◆ Problem requirements:
Reproduce the data exactly; no word may be added or dropped.

[Saved data entries]

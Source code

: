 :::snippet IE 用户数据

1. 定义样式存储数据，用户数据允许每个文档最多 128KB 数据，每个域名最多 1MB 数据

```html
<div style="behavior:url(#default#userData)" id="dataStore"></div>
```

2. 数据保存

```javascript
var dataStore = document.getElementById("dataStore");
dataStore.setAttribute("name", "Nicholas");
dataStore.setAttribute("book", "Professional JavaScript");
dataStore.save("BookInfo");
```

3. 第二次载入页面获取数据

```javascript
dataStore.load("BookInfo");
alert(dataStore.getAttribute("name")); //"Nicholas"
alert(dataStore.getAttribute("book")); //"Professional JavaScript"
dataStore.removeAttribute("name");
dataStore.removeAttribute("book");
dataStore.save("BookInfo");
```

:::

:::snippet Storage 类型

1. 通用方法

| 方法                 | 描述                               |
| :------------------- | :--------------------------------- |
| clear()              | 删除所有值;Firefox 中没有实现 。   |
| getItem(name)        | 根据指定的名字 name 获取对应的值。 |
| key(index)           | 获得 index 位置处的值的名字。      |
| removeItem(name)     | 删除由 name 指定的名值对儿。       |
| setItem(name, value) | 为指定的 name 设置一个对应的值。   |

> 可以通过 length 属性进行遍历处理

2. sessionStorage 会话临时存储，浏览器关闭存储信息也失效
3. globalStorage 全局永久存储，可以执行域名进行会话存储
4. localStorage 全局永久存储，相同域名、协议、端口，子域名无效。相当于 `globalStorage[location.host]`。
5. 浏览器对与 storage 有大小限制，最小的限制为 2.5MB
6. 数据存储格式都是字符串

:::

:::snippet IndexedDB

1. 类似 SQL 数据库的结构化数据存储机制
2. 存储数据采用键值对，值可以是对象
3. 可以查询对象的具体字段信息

◆ Answer space:
Source code

: :::snippet IE 用户数据

1. 定义样式存储数据，用户数据允许每个文档最多 128KB 数据，每个域名最多 1MB 数据

```html
<div style="behavior:url(#default#userData)" id="dataStore"></div>
```

2. 数据保存

```javascript
var dataStore = document.getElementById("dataStore");
dataStore.setAttribute("name", "Nicholas");
dataStore.setAttribute("book", "Professional JavaScript");
dataStore.save("BookInfo");
```

3. 第二次载入页面获取数据

```javascript
dataStore.load("BookInfo");
alert(dataStore.getAttribute("name")); //"Nicholas"
alert(dataStore.getAttribute("book")); //"Professional JavaScript"
dataStore.removeAttribute("name");
dataStore.removeAttribute("book");
dataStore.save("BookInfo");
```

:::

:::snippet Storage 类型

1. 通用方法

| 方法                 | 描述                               |
| :------------------- | :--------------------------------- |
| clear()              | 删除所有值;Firefox 中没有实现 。   |
| getItem(name)        | 根据指定的名字 name 获取对应的值。 |
| key(index)           | 获得 index 位置处的值的名字。      |
| removeItem(name)     | 删除由 name 指定的名值对儿。       |
| setItem(name, value) | 为指定的 name 设置一个对应的值。   |

> 可以通过 length 属性进行遍历处理

2. sessionStorage 会话临时存储，浏览器关闭存储信息也失效
3. globalStorage 全局永久存储，可以执行域名进行会话存储
4. localStorage 全局永久存储，相同域名、协议、端口，子域名无效。相当于 `globalStorage[location.host]`。
5. 浏览器对与 storage 有大小限制，最小的限制为 2.5MB
6. 数据存储格式都是字符串

:::

:::snippet IndexedDB

1. 类似 SQL 数据库的结构化数据存储机制
2. 存储数据采用键值对，值可以是对象
3. 可以查询对象的具体字段信息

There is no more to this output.